EXTRACTED INFORMATION →
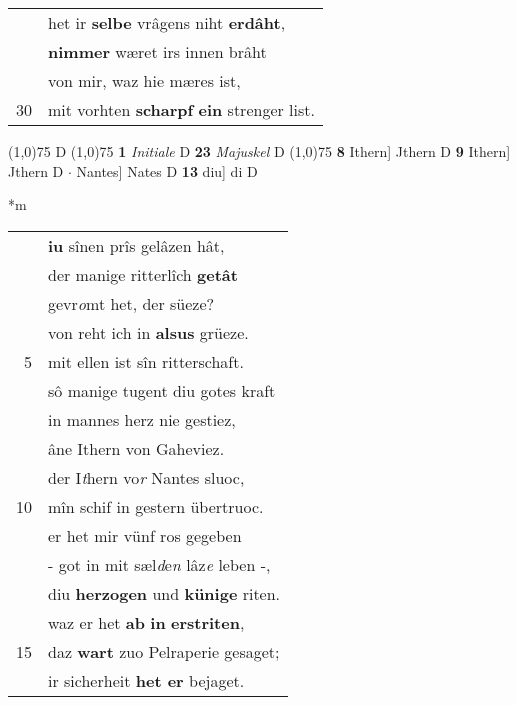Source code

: \documentclass[8pt,a4paper,notitlepage]{article}
\begin{document}
\begin{table}[ht]
\begin{minipage}[t]{0.5\linewidth}
\begin{tabular}{rl}
 & het ir \textbf{selbe} vrâgens niht \textbf{erdâht},\\ 
 & \textbf{nimmer} wæret irs innen brâht\\ 
 & von mir, waz hie mæres ist,\\ 
30 & mit vorhten \textbf{scharpf} \textbf{ein} strenger list.\\ 
\end{tabular}
\scriptsize
\line(1,0){75} \newline
D \newline
\line(1,0){75} \newline
\textbf{1} \textit{Initiale} D  \textbf{23} \textit{Majuskel} D  \newline
\line(1,0){75} \newline
\textbf{8} Ithern] Jthern D \textbf{9} Ithern] Jthern D  $\cdot$ Nantes] Nates D \textbf{13} diu] di D \newline
\end{minipage}
\hspace{0.5cm}
\begin{minipage}[t]{0.5\linewidth}
\small
\begin{center}*m
\end{center}
\begin{tabular}{rl}
 & \textbf{iu} sînen prîs gelâzen hât,\\ 
 & der manige ritterlîch \textbf{getât}\\ 
 & gevr\textit{o}mt het, der süeze?\\ 
 & von reht ich in \textbf{alsus} grüeze.\\ 
5 & mit ellen ist sîn ritterschaft.\\ 
 & sô manige tugent diu gotes kraft\\ 
 & in mannes herz nie gestiez,\\ 
 & âne Ithern von Gaheviez.\\ 
 & der I\textit{t}hern vo\textit{r} Nantes sluoc,\\ 
10 & mîn schif in gestern übertruoc.\\ 
 & er het mir vünf ros gegeben\\ 
 & - got in mit sæl\textit{d}e\textit{n} lâz\textit{e} leben -,\\ 
 & diu \textbf{herzogen} und \textbf{künige} riten.\\ 
 & waz er het \textbf{ab} \textbf{in} \textbf{erstriten},\\ 
15 & daz \textbf{wart} zuo Pelraperie gesaget;\\ 
 & ir sicherheit \textbf{het er} bejaget.\\ 

\end{tabular}
\end{minipage}
\end{table}
\end{document}
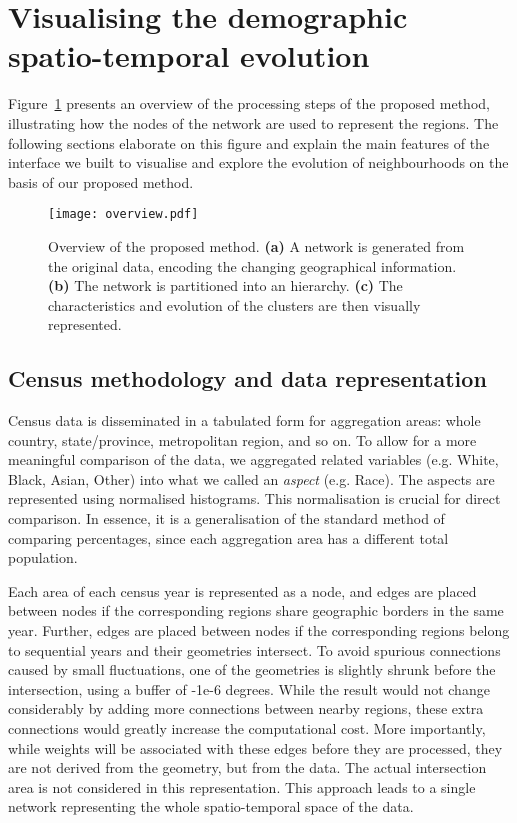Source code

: \section{Visualising the demographic spatio-temporal evolution}
\label{sec:method}
Figure~\ref{fig:overview} presents an overview of the processing steps of the
proposed method, illustrating how the nodes of the network are used to represent
the regions. The following sections elaborate on this figure and explain the
main features of the interface we built to visualise and explore the evolution
of neighbourhoods on the basis of our proposed method.


\begin{figure}
    \centering 
    \texttt{[image: overview.pdf]}
    \caption{Overview of the proposed method. 
        \textbf{(a)} A network is generated from the original data,
        encoding the changing geographical information. 
        \textbf{(b)} The network is partitioned into an hierarchy. 
        \textbf{(c)} The characteristics and evolution of the clusters are then
        visually represented.
        \label{fig:overview}}
\end{figure}


\subsection{Census methodology and data representation}

Census data is disseminated in a tabulated form for aggregation areas: whole
country, state/province, metropolitan region, and so on. To allow for a more
meaningful comparison of the data, we aggregated related variables (e.g. White,
Black, Asian, Other) into what we called an \emph{aspect} (e.g. Race). The
aspects are represented using normalised histograms. This normalisation is
crucial for direct comparison. In essence, it is a generalisation of the
standard method of comparing percentages, since each aggregation area has a
different total population.

Each area of each census year is represented as a node, and edges are placed
between nodes if the corresponding regions share geographic borders in the same
year. Further, edges are placed between nodes if the corresponding regions
belong to sequential years and their geometries intersect.
To avoid spurious connections caused by small fluctuations, one of the
geometries is slightly shrunk before the intersection, using a buffer of -1e-6
degrees. While the result would not change considerably by adding more
connections between nearby regions, these extra connections would greatly
increase the computational cost. More importantly, while weights will be
associated with these edges before they are processed, they are not derived from
the geometry, but from the data. The actual intersection area is not considered
in this representation.  This approach leads to a single network representing
the whole spatio-temporal space of the data. 


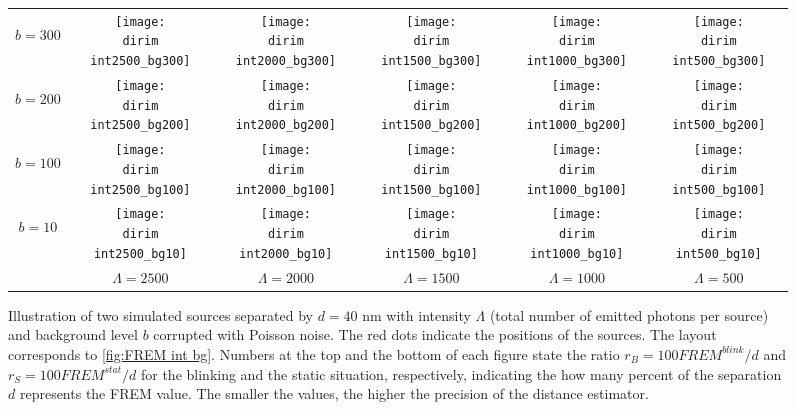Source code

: \begin{figure}[!hbt]
	\centering
	\newcommand{\wf}{.15\textwidth}
	\newcommand{\dirim}{\qd gFREM/images/psf2/text_twosources_}
	\newcommand{\vs}{.4}
	\begin{tabular}{c|ccccc}
		\begin{sideways}\hspace{\vs cm}$b=300$\end{sideways}
		&\texttt{[image: \\dirim int2500\_bg300]}
		&\texttt{[image: \\dirim int2000\_bg300]}
		&\texttt{[image: \\dirim int1500\_bg300]}
		&\texttt{[image: \\dirim int1000\_bg300]}
		&\texttt{[image: \\dirim int500\_bg300]}\\
		\begin{sideways}\hspace{\vs cm}$b=200$\end{sideways}
		&\texttt{[image: \\dirim int2500\_bg200]}
		&\texttt{[image: \\dirim int2000\_bg200]}
		&\texttt{[image: \\dirim int1500\_bg200]}
		&\texttt{[image: \\dirim int1000\_bg200]}
		&\texttt{[image: \\dirim int500\_bg200]}\\
		\begin{sideways}\hspace{\vs cm}$b=100$\end{sideways}
		&\texttt{[image: \\dirim int2500\_bg100]}
		&\texttt{[image: \\dirim int2000\_bg100]}
		&\texttt{[image: \\dirim int1500\_bg100]}
		&\texttt{[image: \\dirim int1000\_bg100]}
		&\texttt{[image: \\dirim int500\_bg100]}\\
		\begin{sideways}\hspace{\vs cm}$b=10$\end{sideways}
		&\texttt{[image: \\dirim int2500\_bg10]}
		&\texttt{[image: \\dirim int2000\_bg10]}
		&\texttt{[image: \\dirim int1500\_bg10]}
		&\texttt{[image: \\dirim int1000\_bg10]}
		&\texttt{[image: \\dirim int500\_bg10]}\\
		\hline	
		&$\Lambda=2500$ & $\Lambda=2000$ & $\Lambda=1500$ & $\Lambda=1000$ & $\Lambda=500$\\
	\end{tabular}
	\caption{Illustration of two simulated sources separated by $d=40$ nm  with intensity $\Lambda$ (total number of emitted photons per source) and background level $b$ corrupted with Poisson noise. The red dots indicate the positions of the sources. The layout corresponds to \autoref{fig:FREM int bg}. Numbers at the top and the bottom of each figure state the ratio $r_B=100\unit{FREM}^{blink}/d$ and $r_S=100\unit{FREM}^{stat}/d$ for the blinking and the static situation, respectively, indicating the how many percent of the separation $d$ represents the FREM value. The smaller the values, the higher the precision of the distance estimator.}
	\label{fig:two sources int bg}
\end{figure}
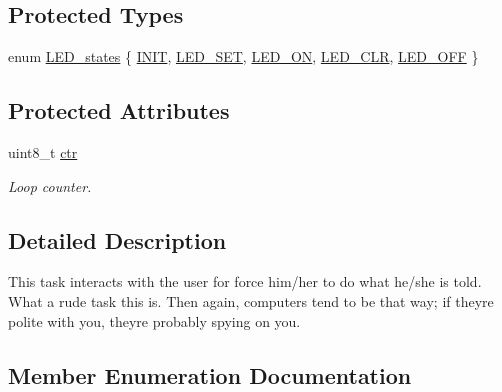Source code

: \subsection*{Protected Types}
\begin{DoxyCompactItemize}
\item 
enum \mbox{\hyperlink{classtask__LED_aa02cb6b5b3999e54620eade54639361a}{L\+E\+D\+\_\+states}} \{ \newline
\mbox{\hyperlink{classtask__LED_aa02cb6b5b3999e54620eade54639361aa9936f05f0ed5abff2fa0cfeeb49a21da}{I\+N\+IT}}, 
\mbox{\hyperlink{classtask__LED_aa02cb6b5b3999e54620eade54639361aa967711b1ba963e8e221d32e5262b8d0f}{L\+E\+D\+\_\+\+S\+ET}}, 
\mbox{\hyperlink{classtask__LED_aa02cb6b5b3999e54620eade54639361aae83fda859a9006b1d580a056fd4fd486}{L\+E\+D\+\_\+\+ON}}, 
\mbox{\hyperlink{classtask__LED_aa02cb6b5b3999e54620eade54639361aaa2f5abad9f27e8be44fed81fd26461f0}{L\+E\+D\+\_\+\+C\+LR}}, 
\newline
\mbox{\hyperlink{classtask__LED_aa02cb6b5b3999e54620eade54639361aa3319c02a8fd253d81da3dabb50974b88}{L\+E\+D\+\_\+\+O\+FF}}
 \}
\end{DoxyCompactItemize}
\subsection*{Protected Attributes}
\begin{DoxyCompactItemize}
\item 
uint8\+\_\+t \mbox{\hyperlink{classtask__LED_ad70fcfd73a9a1bd053c1126fa61b24a7}{ctr}}
\begin{DoxyCompactList}\small\item\em Loop counter. \end{DoxyCompactList}\end{DoxyCompactItemize}


\subsection{Detailed Description}
This task interacts with the user for force him/her to do what he/she is told. What a rude task this is. Then again, computers tend to be that way; if they\textquotesingle{}re polite with you, they\textquotesingle{}re probably spying on you. 

\subsection{Member Enumeration Documentation}
\mbox{\label{classtask__LED_aa02cb6b5b3999e54620eade54639361a}}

TASK DIRECTIONS →
State the number of lines in the data above that include the word "aggregation", leaving out any other words.

EXERCISE RESPONSE →
2